■ Data in this exercise
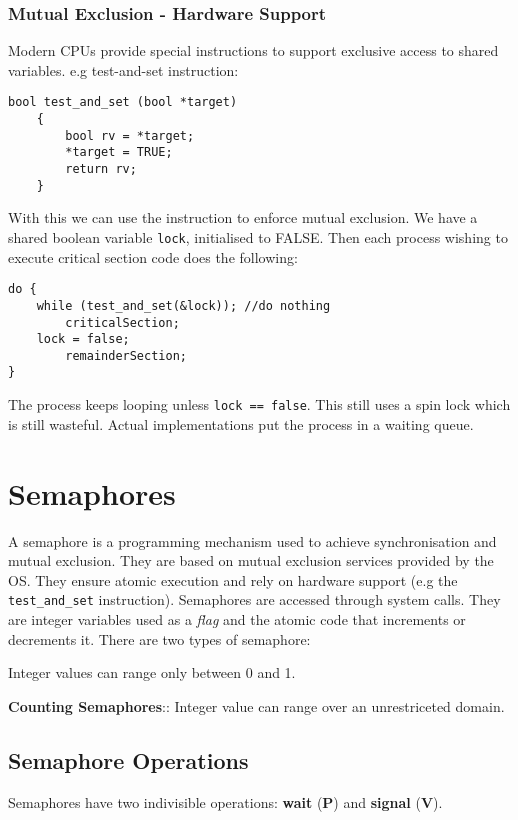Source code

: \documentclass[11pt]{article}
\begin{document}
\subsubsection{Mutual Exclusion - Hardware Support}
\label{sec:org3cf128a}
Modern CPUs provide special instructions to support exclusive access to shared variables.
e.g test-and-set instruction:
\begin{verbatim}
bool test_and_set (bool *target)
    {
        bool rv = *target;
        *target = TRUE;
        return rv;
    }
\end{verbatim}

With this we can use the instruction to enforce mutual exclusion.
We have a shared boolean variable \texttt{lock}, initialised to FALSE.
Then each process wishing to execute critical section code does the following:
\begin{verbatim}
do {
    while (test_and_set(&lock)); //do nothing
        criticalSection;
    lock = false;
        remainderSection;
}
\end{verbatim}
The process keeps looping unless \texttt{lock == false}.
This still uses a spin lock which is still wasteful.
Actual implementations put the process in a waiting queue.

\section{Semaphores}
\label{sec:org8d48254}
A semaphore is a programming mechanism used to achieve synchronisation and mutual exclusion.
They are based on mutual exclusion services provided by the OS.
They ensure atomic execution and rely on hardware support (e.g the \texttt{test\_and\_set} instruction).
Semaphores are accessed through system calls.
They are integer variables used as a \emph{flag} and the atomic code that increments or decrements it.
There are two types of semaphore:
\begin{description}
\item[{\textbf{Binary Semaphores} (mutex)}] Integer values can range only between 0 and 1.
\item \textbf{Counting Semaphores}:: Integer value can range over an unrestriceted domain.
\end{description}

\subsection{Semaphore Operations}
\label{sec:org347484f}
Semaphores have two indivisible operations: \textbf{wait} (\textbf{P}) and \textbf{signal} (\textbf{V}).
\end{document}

■ Task item
Go through the records above and write out every line exactly, passing over the pictures.

■ Task solution
Source code

: \documentclass[11pt]{article}
\begin{document}
\subsubsection{Mutual Exclusion - Hardware Support}
\label{sec:org3cf128a}
Modern CPUs provide special instructions to support exclusive access to shared variables.
e.g test-and-set instruction:
\begin{verbatim}
bool test_and_set (bool *target)
    {
        bool rv = *target;
        *target = TRUE;
        return rv;
    }
\end{verbatim}

With this we can use the instruction to enforce mutual exclusion.
We have a shared boolean variable \texttt{lock}, initialised to FALSE.
Then each process wishing to execute critical section code does the following:
\begin{verbatim}
do {
    while (test_and_set(&lock)); //do nothing
        criticalSection;
    lock = false;
        remainderSection;
}
\end{verbatim}
The process keeps looping unless \texttt{lock == false}.
This still uses a spin lock which is still wasteful.
Actual implementations put the process in a waiting queue.

\section{Semaphores}
\label{sec:org8d48254}
A semaphore is a programming mechanism used to achieve synchronisation and mutual exclusion.
They are based on mutual exclusion services provided by the OS.
They ensure atomic execution and rely on hardware support (e.g the \texttt{test\_and\_set} instruction).
Semaphores are accessed through system calls.
They are integer variables used as a \emph{flag} and the atomic code that increments or decrements it.
There are two types of semaphore:
\begin{description}
\item[{\textbf{Binary Semaphores} (mutex)}] Integer values can range only between 0 and 1.
\item \textbf{Counting Semaphores}:: Integer value can range over an unrestriceted domain.
\end{description}

\subsection{Semaphore Operations}
\label{sec:org347484f}
Semaphores have two indivisible operations: \textbf{wait} (\textbf{P}) and \textbf{signal} (\textbf{V}).
\end{document}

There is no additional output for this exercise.